Calculate moments for linear combinations of independent random variables

In the previous reading, we defined \(Y=c_{1} X_{1}+c_{2} X_{2}+\cdots+c_{p} X_{p}\) to be a linear combination of the independent random variables \(X_{1}, X_{2}, \ldots, X_{p}\) where \(c_{1}, c_{2}, \ldots, c_{p}\) are constants.

Now, we may wish to calculate moments such as mean and variance for these linear combinations.

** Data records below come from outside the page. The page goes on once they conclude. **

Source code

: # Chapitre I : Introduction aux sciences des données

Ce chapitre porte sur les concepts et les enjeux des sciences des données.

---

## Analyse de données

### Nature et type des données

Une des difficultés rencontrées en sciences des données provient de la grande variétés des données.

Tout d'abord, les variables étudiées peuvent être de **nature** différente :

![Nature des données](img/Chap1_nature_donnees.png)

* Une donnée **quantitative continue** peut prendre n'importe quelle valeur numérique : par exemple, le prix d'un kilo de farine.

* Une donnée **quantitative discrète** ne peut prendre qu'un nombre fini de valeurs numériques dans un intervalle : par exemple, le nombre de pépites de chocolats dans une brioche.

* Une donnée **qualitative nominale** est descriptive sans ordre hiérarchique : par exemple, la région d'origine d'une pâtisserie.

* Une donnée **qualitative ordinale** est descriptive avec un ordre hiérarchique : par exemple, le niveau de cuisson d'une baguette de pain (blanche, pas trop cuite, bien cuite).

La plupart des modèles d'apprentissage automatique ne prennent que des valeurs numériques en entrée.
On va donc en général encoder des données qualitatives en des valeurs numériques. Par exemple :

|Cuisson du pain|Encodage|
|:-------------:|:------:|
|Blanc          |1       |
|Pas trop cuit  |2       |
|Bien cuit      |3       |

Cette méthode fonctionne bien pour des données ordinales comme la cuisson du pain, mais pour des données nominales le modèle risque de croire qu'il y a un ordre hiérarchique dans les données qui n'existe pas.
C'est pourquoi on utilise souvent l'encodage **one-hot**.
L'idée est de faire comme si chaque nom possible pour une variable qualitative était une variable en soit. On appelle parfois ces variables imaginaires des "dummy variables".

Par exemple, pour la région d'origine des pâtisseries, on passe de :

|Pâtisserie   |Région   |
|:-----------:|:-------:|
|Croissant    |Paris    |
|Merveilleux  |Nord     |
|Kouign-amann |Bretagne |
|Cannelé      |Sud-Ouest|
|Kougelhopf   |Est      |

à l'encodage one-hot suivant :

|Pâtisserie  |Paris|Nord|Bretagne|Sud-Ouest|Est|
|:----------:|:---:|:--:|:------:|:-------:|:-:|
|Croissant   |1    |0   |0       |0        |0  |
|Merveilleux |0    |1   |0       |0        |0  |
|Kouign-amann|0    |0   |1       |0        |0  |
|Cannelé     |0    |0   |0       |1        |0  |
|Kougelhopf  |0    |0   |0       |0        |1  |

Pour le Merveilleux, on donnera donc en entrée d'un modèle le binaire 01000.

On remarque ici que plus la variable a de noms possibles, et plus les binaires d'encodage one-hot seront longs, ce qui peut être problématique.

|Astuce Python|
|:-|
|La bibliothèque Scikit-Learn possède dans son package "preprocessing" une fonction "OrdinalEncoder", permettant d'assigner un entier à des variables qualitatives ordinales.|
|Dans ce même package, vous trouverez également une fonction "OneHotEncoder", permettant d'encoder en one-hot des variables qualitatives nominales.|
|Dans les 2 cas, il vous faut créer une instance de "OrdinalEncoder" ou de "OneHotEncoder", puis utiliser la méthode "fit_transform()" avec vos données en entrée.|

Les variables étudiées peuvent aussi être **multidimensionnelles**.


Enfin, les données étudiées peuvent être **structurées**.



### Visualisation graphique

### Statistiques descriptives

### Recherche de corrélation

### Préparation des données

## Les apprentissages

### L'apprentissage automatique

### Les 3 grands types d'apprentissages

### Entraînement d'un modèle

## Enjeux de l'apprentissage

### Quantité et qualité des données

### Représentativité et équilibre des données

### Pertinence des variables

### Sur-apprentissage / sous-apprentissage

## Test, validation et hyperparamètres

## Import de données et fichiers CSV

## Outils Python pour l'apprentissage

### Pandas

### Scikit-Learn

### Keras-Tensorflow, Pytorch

Mean of a Linear Combination of Independent Random Variables

Let \(Y=c_{1} X_{1}+c_{2} X_{2}+\cdots+c_{p} X_{p}\) be a linear combination of random variables \(X_{1}, X_{2}, \ldots, X_{p}\). Assume that \(X_{1}, X_{2}, \ldots, X_{p}\) are independent. Then, the expected value of \(Y\) is given by:
$$
\text{E}(\text{Y})=\text{c}_{1} \text{E}\left(\text{X}_{1}\right)+\text{c}_{2} \text{E}\left(\text{X}_{2}\right)+\cdots+\text{c}_{\text{p}} \text{E}\left(\text{X}_{\text{p}}\right)
$$

Example 1: Mean of a Linear Combination of Independent Random Variables

An insurance company insures farmers against losses caused to crops by hail. Let \(\text{X}, \text{Y}\), and \(\text{Z}\) be the amount of claims from three different farmers. The mean claim amounts are 20, 15, and 25 for \(X, Y\), and Z, respectively.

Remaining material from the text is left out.